▸ **Instructions to follow**
The lines wanted run from the first one below through the one with "et le soutenir.". Return them exactly.
*-*-*
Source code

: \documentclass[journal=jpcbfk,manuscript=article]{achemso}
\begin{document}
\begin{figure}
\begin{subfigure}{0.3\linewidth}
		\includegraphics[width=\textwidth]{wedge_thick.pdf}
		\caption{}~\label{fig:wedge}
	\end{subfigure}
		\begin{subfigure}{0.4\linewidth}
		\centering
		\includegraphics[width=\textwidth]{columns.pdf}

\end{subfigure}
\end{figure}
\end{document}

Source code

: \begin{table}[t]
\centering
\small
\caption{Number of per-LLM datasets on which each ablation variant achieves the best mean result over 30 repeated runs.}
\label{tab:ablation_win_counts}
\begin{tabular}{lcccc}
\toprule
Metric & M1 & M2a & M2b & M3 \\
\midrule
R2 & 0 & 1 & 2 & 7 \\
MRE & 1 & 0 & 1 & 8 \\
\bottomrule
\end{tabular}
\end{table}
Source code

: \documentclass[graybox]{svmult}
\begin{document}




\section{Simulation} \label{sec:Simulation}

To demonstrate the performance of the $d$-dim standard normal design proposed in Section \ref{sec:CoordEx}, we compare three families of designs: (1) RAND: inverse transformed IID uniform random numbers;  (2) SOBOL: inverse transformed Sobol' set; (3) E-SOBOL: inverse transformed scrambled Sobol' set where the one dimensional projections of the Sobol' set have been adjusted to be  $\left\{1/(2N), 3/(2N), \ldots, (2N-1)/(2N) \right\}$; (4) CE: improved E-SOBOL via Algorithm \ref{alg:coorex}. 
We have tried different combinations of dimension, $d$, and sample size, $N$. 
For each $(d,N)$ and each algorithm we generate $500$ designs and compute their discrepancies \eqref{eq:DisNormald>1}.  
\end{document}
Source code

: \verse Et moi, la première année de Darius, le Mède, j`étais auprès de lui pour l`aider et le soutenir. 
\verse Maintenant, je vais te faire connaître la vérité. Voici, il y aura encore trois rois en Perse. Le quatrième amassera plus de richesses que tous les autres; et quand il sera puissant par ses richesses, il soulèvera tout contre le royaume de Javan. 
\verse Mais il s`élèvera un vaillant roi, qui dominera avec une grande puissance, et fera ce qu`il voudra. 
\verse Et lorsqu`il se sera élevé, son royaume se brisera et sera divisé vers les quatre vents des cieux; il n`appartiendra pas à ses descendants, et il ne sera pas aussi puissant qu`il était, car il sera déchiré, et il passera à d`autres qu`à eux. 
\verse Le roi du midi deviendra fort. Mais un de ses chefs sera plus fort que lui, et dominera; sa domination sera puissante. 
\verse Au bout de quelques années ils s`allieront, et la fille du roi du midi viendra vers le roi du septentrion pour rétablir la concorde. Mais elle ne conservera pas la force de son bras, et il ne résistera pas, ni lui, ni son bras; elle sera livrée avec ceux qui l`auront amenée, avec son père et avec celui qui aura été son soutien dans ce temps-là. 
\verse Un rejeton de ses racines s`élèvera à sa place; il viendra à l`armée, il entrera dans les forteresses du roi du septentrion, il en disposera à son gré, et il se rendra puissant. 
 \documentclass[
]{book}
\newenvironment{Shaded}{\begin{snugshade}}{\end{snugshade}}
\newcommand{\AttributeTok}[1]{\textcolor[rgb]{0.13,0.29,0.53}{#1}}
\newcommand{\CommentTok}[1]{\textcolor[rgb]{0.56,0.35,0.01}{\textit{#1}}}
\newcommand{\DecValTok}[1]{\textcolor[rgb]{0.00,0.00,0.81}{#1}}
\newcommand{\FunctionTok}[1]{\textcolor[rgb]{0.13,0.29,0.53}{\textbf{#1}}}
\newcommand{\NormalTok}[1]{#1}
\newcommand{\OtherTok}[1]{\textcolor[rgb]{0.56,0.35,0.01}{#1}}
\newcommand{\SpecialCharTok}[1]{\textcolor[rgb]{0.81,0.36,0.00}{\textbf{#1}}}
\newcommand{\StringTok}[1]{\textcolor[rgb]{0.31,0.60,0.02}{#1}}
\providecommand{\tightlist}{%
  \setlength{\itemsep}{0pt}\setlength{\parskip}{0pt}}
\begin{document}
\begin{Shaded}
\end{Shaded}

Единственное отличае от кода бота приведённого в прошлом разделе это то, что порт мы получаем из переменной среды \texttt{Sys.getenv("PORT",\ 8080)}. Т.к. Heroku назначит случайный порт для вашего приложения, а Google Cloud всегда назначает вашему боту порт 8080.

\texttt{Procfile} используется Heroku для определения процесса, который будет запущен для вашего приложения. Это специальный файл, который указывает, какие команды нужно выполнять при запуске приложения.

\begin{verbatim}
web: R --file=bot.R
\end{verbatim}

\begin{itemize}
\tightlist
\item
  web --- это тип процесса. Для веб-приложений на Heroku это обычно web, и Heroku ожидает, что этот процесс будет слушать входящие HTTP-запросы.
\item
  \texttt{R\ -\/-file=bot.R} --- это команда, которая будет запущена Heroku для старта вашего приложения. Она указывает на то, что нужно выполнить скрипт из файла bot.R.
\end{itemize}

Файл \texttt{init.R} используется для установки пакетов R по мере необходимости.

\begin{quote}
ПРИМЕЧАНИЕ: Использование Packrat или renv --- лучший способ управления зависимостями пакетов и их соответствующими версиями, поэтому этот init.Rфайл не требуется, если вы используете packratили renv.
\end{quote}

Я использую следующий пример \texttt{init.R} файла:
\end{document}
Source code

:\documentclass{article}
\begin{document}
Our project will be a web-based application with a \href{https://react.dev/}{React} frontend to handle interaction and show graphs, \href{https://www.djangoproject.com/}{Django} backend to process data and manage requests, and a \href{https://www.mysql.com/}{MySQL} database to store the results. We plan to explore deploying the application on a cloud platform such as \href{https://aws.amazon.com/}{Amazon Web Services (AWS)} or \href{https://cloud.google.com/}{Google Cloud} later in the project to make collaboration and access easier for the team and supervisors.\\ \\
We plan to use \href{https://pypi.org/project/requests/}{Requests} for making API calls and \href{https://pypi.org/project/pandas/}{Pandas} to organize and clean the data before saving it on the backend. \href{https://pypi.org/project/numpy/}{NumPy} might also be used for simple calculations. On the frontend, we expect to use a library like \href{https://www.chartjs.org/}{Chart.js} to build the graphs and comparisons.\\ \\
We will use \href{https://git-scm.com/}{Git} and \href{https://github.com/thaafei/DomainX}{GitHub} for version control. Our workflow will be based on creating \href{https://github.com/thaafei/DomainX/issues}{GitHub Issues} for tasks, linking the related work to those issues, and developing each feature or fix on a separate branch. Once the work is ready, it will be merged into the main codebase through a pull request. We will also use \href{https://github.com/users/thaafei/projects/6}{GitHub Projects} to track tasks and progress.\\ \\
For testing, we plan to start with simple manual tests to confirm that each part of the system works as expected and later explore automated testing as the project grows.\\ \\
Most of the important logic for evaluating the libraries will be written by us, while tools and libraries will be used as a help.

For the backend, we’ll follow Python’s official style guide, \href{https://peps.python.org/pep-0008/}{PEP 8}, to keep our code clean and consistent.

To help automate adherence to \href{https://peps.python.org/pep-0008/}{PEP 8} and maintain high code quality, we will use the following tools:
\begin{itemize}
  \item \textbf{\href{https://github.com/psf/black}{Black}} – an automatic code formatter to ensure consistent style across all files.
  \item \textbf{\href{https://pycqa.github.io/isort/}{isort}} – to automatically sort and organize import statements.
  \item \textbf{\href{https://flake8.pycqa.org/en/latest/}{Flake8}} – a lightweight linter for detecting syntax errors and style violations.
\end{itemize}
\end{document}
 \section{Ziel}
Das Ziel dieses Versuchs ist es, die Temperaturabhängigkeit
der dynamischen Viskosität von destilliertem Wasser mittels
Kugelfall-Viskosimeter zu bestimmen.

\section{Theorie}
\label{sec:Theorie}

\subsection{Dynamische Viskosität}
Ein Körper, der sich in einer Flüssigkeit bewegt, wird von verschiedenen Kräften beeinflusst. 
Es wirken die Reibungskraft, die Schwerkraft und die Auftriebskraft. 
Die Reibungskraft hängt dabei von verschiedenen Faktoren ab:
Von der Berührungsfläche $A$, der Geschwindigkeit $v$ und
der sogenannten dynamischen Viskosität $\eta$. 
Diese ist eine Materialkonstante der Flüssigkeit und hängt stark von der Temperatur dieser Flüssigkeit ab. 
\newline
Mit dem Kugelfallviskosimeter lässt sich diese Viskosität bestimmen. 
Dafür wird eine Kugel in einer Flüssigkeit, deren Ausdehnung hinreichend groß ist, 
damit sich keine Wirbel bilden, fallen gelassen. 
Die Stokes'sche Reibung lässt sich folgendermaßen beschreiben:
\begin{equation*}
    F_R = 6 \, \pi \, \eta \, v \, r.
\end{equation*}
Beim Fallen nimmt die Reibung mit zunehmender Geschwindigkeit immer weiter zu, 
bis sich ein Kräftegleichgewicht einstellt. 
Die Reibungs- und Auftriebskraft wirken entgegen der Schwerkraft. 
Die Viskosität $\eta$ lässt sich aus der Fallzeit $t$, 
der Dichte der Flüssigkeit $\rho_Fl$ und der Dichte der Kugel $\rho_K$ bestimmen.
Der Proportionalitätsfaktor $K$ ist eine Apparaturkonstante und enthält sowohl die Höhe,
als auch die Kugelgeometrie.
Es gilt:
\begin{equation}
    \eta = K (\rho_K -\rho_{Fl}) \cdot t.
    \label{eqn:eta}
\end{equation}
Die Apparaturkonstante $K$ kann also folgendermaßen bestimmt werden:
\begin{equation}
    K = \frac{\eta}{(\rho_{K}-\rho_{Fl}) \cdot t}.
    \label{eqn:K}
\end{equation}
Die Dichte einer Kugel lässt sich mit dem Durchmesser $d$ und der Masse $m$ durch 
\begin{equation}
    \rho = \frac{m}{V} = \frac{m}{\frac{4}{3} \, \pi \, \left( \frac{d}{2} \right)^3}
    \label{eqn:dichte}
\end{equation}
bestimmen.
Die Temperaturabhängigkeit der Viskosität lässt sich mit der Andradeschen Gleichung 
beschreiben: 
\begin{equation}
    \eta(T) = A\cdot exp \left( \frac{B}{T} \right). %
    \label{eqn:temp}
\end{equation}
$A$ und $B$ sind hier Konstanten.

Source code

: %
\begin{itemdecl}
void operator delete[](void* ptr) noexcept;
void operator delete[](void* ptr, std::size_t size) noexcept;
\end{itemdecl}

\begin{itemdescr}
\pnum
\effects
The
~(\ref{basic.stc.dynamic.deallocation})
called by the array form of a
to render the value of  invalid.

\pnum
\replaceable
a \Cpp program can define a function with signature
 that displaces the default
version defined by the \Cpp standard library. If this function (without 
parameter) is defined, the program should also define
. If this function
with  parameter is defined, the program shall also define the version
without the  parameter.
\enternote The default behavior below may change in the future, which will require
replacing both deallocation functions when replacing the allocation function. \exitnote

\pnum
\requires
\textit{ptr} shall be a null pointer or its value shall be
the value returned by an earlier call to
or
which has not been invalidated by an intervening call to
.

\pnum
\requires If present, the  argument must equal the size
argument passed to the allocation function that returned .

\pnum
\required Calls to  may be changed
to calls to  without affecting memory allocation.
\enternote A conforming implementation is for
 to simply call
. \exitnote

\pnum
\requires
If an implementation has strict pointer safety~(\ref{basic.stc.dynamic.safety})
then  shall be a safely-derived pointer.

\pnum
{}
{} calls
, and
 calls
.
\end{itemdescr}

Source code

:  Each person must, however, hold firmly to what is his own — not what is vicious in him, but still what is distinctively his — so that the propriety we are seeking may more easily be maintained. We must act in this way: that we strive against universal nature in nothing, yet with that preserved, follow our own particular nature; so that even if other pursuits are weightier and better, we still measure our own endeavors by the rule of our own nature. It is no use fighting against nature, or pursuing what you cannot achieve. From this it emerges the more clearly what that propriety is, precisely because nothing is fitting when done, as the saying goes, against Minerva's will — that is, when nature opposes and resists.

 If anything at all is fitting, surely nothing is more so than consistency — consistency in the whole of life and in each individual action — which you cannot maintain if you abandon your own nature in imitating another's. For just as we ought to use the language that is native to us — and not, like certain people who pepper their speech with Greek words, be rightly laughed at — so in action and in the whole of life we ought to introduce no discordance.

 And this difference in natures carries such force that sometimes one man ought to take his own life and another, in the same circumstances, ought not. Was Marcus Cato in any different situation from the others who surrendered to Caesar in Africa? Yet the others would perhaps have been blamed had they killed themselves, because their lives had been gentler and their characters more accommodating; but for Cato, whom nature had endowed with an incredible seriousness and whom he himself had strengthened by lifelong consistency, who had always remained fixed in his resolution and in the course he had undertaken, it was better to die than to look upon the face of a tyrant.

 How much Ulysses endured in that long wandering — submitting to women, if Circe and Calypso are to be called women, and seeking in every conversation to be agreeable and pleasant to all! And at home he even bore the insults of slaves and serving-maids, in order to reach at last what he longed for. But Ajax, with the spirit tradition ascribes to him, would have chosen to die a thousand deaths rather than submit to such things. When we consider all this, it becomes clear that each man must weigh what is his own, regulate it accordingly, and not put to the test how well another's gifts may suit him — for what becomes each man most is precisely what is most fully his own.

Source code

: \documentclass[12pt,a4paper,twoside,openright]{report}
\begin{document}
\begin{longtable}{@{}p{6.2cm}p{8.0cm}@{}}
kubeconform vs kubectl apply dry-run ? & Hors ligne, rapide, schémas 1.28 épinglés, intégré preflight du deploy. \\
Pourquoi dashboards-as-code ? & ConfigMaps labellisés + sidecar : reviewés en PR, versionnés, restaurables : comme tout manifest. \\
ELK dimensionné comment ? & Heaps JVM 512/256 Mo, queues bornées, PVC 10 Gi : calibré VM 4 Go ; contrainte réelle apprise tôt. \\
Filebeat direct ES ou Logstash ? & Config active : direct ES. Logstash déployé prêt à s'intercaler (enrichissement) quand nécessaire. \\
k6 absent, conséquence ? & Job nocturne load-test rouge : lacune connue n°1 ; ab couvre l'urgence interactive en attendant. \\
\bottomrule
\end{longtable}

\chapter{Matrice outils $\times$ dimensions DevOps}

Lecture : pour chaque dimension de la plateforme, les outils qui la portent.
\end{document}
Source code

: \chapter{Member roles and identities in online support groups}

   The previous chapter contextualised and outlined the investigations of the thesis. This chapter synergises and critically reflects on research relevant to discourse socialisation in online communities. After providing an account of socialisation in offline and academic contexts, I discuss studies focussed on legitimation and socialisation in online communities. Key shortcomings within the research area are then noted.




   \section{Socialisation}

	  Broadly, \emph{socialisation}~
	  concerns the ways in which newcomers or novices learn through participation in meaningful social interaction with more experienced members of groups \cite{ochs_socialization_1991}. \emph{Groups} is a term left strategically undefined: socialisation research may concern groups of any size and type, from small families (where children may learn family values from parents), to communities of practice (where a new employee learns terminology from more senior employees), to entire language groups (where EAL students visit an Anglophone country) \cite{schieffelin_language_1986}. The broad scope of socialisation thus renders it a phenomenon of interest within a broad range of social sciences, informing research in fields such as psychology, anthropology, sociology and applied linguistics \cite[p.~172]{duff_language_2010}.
*-*-*
▸ **Result for this exercise**
Source code

: \documentclass[journal=jpcbfk,manuscript=article]{achemso}
\begin{document}
\begin{figure}
\begin{subfigure}{0.3\linewidth}
		\includegraphics[width=\textwidth]{wedge_thick.pdf}
		\caption{}~\label{fig:wedge}
	\end{subfigure}
		\begin{subfigure}{0.4\linewidth}
		\centering
		\includegraphics[width=\textwidth]{columns.pdf}

\end{subfigure}
\end{figure}
\end{document}

Source code

: \begin{table}[t]
\centering
\small
\caption{Number of per-LLM datasets on which each ablation variant achieves the best mean result over 30 repeated runs.}
\label{tab:ablation_win_counts}
\begin{tabular}{lcccc}
\toprule
Metric & M1 & M2a & M2b & M3 \\
\midrule
R2 & 0 & 1 & 2 & 7 \\
MRE & 1 & 0 & 1 & 8 \\
\bottomrule
\end{tabular}
\end{table}
Source code

: \documentclass[graybox]{svmult}
\begin{document}




\section{Simulation} \label{sec:Simulation}

To demonstrate the performance of the $d$-dim standard normal design proposed in Section \ref{sec:CoordEx}, we compare three families of designs: (1) RAND: inverse transformed IID uniform random numbers;  (2) SOBOL: inverse transformed Sobol' set; (3) E-SOBOL: inverse transformed scrambled Sobol' set where the one dimensional projections of the Sobol' set have been adjusted to be  $\left\{1/(2N), 3/(2N), \ldots, (2N-1)/(2N) \right\}$; (4) CE: improved E-SOBOL via Algorithm \ref{alg:coorex}. 
We have tried different combinations of dimension, $d$, and sample size, $N$. 
For each $(d,N)$ and each algorithm we generate $500$ designs and compute their discrepancies \eqref{eq:DisNormald>1}.  
\end{document}
Source code

: \verse Et moi, la première année de Darius, le Mède, j`étais auprès de lui pour l`aider et le soutenir. 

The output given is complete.